Skyler Westergard, landscape design and architecture faculty member, said it’s the students that oversee the creation of these spaces.
“Most everything in these gardens are student-built projects,” Westergard said. “So, as you walk around these gardens, all this stuff is student projects from over the years.”
The most recent project, the Japanese Gardens, has been under construction for the last four semesters, with the completion of the tea house taking place during the Spring 2021 Semester.
Westergard explained how his fascination with Japanese Gardens influenced what he designed.
“I have no Japanese heritage,” Westergard said. “I don’t know Japanese. I haven’t even been to Japan, but there’s just something when I go to a Japanese Garden, as a landscape architect and designer of space, it just feels all good inside.
Westergard said that designing and building the garden was a great learning experience for him and his students. They applied many unfamiliar techniques, including carving out a stooping basin from stone and building an arched bridge.
The students in Westergard’s class learned how to use diamond-edged saws and angle grinders to cut out the basin. They were also given the task of finding the right paint color for the bridge.
The red color, also known as vermillion, has great symbolic significance in the Shinto religion, and often plays a part in Japanese gardens. The color symbolizes a shedding of evil influences.

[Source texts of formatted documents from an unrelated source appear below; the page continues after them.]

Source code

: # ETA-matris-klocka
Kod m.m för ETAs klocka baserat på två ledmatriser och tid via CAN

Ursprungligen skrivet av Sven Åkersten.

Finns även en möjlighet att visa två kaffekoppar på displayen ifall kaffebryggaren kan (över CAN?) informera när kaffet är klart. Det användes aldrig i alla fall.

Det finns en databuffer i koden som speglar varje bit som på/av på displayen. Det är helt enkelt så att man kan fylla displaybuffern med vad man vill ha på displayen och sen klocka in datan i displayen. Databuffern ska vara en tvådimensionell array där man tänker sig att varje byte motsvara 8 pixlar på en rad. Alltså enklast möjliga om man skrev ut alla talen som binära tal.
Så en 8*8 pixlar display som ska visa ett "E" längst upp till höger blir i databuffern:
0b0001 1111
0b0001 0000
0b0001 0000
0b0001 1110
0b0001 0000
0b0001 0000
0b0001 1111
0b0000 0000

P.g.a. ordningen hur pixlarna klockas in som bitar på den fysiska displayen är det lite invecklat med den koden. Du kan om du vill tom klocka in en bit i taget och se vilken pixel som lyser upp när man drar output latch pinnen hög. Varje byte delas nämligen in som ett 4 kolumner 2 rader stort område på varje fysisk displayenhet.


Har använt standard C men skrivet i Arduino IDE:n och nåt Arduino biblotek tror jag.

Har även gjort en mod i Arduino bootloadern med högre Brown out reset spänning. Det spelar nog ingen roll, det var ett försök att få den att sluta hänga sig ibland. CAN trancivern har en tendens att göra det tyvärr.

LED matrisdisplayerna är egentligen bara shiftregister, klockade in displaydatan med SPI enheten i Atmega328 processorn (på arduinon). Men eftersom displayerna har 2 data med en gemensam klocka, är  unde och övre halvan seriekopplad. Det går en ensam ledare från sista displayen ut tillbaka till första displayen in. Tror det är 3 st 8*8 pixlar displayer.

Westergard assigned his students to go to all the professional paint stores in the area to find the best outdoor paint and primer and to match the color.
Westergard said that it is the small details—like getting the exact vermillion color for the bridge or carving out a basin from a hand-selected stone—that makes Japanese gardens so distinctive.
“The Japanese, as garden designers, are so unique,” Westergard said. “They are so good; and the details, the subtlety of the experience, is really important.”
He explained that even the placement of the steppingstones on the path was carefully considered. The uneven path is meant to draw the eye toward small aspects that could otherwise be missed.
“Just like a painter can control the way our eye moves on a painting,” Westergard said. “This is all intentional, because I’m creating a picture here. This is art, and it’s tangible; it’s touchable, so we actually move into the painting, and we move through it.”
The Japanese garden is meant to be a journey. At the entrance of the garden, just under the Japanese arch, a sign reads, “Satori no roji,” which means “Path of Enlightenment.” Roji means “a mossy tea garden path.”
The path leads visitors to the stooping basin where they would traditionally wash in silence and wait to be admitted into the inner garden. They would then cross the vermillion bridge, symbolizing a shedding of evil influences, and finally arrive at the tea house, where the ceremony would commence. '
Sarah Hedrick, a junior studying horticulture, took Westergard’s class during the Spring 2020 Semester during which time the tea house was constructed.
“I liked how the class was really hands-on,” Hedrick said. “It was just fun seeing everything come together. It was fun trying and learning new things.”
Hedrick said that using power tools and saws was intimidating at first, but she is glad she has a basic understanding of how they work and feels that it will help her in the future.
“I’m not really interested in going into the construction side of landscaping, but I can use my experiences from this class as I design things in the future,” Hedrick said.
The new Japanese garden is still the focus for the coming fall semester. More plants will be added around the tea house and throughout the garden.
“The big thing to remember is that it’s about the student learning experience,” Westergard said. “We are training them to go out and design and create things. To me, it’s a win-win because I get to continue to sharpen my saw as a designer, and students are learning and are getting a hands-on experience, and we get to learn together.”